** Data to process follows **

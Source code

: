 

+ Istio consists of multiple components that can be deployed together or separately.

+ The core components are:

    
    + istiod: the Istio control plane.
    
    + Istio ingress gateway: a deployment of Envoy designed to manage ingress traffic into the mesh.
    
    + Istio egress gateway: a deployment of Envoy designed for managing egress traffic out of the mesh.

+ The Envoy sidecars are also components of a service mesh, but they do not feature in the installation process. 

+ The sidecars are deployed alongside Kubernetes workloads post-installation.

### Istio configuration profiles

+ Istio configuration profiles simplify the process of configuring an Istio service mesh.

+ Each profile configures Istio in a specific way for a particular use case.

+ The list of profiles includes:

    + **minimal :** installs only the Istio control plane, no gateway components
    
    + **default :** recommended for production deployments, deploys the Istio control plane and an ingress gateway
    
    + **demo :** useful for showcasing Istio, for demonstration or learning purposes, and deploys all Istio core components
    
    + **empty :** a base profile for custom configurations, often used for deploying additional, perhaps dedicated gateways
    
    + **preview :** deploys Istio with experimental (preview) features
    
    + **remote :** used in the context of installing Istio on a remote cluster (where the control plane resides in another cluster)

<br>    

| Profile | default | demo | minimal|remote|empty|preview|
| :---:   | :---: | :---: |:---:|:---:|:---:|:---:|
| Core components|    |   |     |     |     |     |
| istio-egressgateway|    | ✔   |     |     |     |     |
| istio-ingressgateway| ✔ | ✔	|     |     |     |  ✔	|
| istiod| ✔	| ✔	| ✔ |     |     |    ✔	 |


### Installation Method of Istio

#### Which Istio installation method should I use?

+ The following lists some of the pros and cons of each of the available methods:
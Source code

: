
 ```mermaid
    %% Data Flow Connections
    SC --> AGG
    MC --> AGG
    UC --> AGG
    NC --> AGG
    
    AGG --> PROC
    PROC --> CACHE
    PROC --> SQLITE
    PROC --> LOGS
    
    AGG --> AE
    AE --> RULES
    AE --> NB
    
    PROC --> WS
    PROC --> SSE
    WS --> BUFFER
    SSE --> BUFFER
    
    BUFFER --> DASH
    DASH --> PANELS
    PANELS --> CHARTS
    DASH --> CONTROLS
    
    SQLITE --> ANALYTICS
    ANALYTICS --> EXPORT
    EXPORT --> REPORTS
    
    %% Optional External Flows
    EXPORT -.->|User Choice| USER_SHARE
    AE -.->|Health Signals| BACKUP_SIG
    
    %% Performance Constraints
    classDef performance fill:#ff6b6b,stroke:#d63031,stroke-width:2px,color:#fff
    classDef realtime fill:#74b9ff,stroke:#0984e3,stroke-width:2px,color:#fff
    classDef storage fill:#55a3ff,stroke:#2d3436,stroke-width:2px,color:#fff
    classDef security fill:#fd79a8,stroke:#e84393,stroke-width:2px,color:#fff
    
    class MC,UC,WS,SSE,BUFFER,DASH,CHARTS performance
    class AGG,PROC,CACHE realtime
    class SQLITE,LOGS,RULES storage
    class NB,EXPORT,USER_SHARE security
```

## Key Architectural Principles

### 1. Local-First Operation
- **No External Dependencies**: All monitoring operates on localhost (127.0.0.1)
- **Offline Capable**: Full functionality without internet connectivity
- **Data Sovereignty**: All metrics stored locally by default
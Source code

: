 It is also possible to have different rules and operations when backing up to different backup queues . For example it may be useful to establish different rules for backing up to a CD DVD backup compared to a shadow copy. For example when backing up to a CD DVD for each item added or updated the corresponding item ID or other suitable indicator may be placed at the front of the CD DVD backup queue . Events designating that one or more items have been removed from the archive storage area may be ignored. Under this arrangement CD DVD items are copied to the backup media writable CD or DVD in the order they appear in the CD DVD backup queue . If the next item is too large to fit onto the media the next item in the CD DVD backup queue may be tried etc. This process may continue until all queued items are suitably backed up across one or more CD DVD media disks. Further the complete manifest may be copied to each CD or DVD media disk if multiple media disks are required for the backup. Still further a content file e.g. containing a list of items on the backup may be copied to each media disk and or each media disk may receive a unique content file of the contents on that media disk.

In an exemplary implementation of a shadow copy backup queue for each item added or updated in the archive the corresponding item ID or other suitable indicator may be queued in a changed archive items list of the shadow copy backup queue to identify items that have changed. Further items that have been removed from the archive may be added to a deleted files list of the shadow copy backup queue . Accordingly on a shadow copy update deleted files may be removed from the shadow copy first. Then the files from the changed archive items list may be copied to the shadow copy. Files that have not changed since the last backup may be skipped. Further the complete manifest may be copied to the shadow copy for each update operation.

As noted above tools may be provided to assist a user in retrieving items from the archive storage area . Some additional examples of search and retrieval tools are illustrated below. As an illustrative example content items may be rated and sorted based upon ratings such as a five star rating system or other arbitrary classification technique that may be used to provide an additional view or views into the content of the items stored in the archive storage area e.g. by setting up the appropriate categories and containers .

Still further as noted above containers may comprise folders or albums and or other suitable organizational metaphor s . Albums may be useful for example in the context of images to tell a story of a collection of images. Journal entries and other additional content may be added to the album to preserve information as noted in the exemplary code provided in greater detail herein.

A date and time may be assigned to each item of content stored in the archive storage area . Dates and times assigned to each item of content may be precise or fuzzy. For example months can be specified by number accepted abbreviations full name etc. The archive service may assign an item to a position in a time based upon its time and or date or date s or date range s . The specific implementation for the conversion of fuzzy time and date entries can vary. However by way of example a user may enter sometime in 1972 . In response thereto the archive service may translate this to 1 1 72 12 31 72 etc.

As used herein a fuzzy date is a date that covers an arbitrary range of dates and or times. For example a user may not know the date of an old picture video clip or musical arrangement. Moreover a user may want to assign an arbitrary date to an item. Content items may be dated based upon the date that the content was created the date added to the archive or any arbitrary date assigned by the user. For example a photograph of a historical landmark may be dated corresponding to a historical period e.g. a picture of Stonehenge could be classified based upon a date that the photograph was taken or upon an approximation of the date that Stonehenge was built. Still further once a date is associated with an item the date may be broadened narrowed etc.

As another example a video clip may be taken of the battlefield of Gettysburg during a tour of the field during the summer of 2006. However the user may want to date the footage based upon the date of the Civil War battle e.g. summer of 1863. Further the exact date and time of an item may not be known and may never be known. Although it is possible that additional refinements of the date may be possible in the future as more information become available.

** End of Data to process **
** Data to process follows **

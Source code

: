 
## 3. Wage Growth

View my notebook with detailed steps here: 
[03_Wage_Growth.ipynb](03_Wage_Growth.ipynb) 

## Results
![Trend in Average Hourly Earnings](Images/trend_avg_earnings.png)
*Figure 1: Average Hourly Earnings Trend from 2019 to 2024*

** End of Data to process **
** Data to process follows **

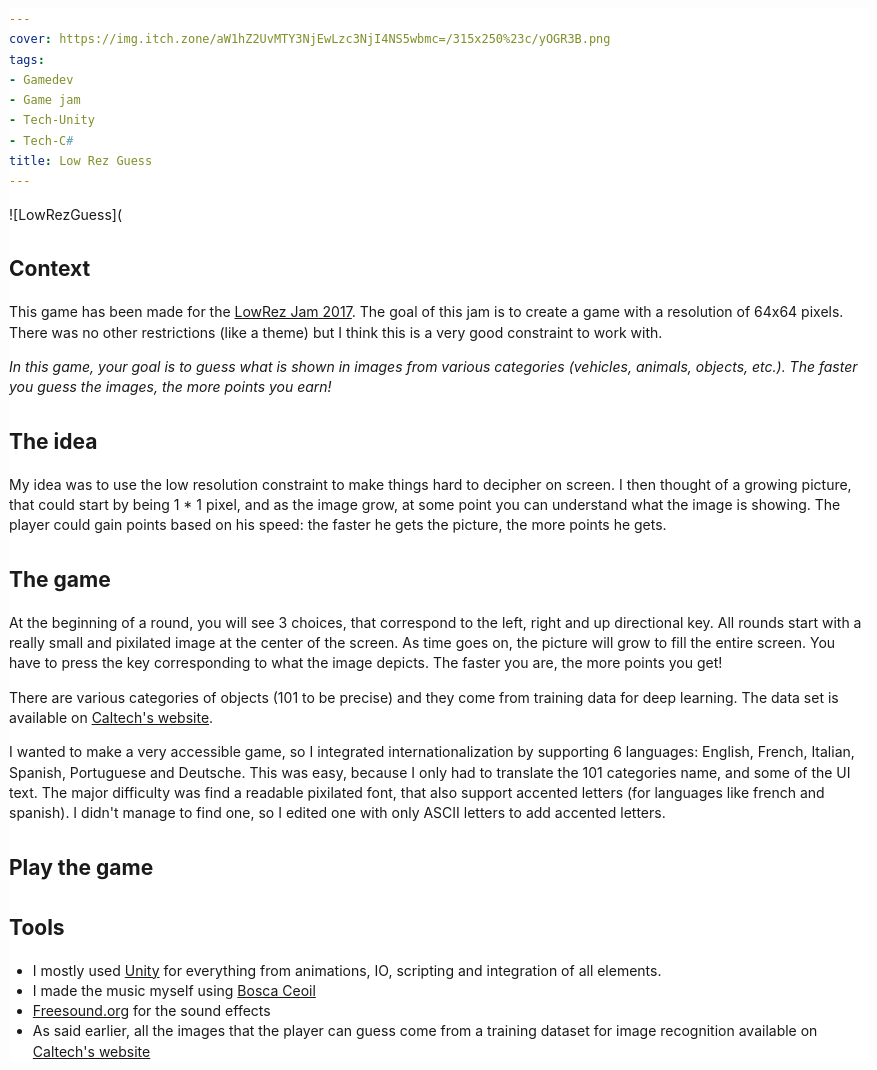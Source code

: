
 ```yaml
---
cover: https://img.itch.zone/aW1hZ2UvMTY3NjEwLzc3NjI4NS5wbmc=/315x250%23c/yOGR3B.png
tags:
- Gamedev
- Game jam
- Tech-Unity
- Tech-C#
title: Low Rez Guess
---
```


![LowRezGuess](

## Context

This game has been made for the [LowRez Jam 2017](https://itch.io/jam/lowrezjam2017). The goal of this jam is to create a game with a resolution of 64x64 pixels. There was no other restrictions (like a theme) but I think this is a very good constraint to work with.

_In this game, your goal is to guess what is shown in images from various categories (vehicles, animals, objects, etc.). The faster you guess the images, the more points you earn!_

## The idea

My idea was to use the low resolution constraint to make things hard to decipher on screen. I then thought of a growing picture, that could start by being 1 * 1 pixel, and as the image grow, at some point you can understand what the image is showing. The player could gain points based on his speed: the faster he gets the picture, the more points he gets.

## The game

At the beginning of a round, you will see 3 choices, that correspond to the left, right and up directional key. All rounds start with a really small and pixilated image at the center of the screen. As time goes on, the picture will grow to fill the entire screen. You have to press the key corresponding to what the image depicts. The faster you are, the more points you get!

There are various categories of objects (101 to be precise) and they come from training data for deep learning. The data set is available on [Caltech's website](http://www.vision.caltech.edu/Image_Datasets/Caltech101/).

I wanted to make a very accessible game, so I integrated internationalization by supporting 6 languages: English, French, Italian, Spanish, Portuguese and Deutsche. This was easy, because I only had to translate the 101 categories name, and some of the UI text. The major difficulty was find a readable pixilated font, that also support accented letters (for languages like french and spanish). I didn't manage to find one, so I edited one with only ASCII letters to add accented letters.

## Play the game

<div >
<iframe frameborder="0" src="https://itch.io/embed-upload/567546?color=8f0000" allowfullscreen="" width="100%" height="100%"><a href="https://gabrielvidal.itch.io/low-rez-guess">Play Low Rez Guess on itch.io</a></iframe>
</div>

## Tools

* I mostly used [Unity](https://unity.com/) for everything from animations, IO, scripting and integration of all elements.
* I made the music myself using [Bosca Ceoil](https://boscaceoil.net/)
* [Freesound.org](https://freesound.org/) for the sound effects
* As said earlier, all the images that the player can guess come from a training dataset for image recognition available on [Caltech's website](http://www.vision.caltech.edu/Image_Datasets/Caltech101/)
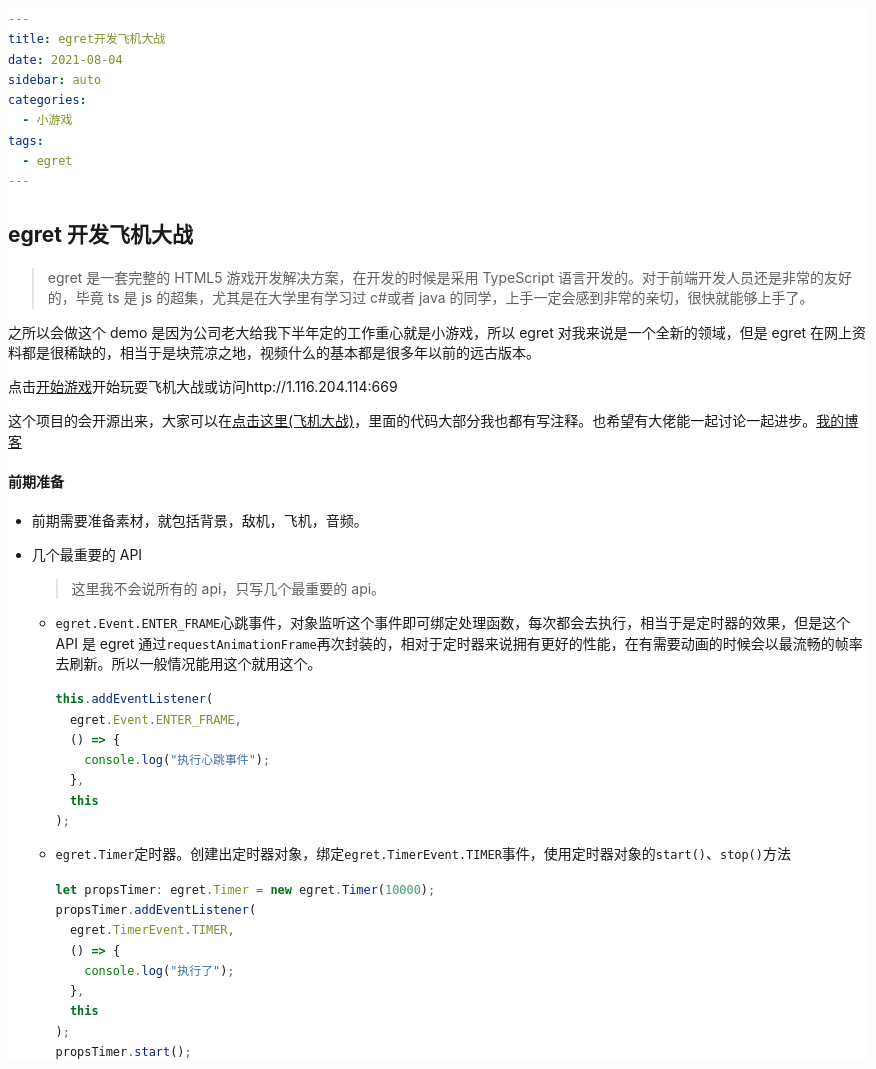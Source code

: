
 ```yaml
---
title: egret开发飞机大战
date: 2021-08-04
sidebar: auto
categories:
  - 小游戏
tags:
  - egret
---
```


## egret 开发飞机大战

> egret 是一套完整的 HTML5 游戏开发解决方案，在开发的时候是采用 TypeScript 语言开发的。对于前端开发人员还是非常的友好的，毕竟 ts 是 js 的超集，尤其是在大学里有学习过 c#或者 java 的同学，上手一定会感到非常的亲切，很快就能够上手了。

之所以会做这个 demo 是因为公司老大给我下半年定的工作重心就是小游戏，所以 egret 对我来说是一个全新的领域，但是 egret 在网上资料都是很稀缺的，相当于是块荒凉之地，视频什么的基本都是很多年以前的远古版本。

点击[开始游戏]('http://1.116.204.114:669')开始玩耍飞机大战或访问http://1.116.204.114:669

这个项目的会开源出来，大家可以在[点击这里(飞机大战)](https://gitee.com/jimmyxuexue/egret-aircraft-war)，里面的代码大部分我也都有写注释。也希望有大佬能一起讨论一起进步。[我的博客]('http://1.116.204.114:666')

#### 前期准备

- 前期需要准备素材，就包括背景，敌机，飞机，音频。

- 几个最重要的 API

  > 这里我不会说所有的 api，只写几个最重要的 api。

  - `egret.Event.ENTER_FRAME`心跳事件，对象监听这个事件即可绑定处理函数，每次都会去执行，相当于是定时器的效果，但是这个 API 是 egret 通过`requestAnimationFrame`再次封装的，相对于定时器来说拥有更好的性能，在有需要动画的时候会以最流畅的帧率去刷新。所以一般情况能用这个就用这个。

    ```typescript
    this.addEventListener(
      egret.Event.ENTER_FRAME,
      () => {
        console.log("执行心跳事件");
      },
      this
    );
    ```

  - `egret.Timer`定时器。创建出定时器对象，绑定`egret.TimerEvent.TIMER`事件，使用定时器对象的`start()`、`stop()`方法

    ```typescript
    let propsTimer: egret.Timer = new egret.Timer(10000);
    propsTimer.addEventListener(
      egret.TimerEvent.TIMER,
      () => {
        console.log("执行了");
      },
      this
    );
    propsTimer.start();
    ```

** End of Data to process **

Your goal
Search the entries for the word "containers". Copy each line where it appears.

Exercise answer
As noted above tools may be provided to assist a user in retrieving items from the archive storage area . Some additional examples of search and retrieval tools are illustrated below. As an illustrative example content items may be rated and sorted based upon ratings such as a five star rating system or other arbitrary classification technique that may be used to provide an additional view or views into the content of the items stored in the archive storage area e.g. by setting up the appropriate categories and containers .
Still further as noted above containers may comprise folders or albums and or other suitable organizational metaphor s . Albums may be useful for example in the context of images to tell a story of a collection of images. Journal entries and other additional content may be added to the album to preserve information as noted in the exemplary code provided in greater detail herein.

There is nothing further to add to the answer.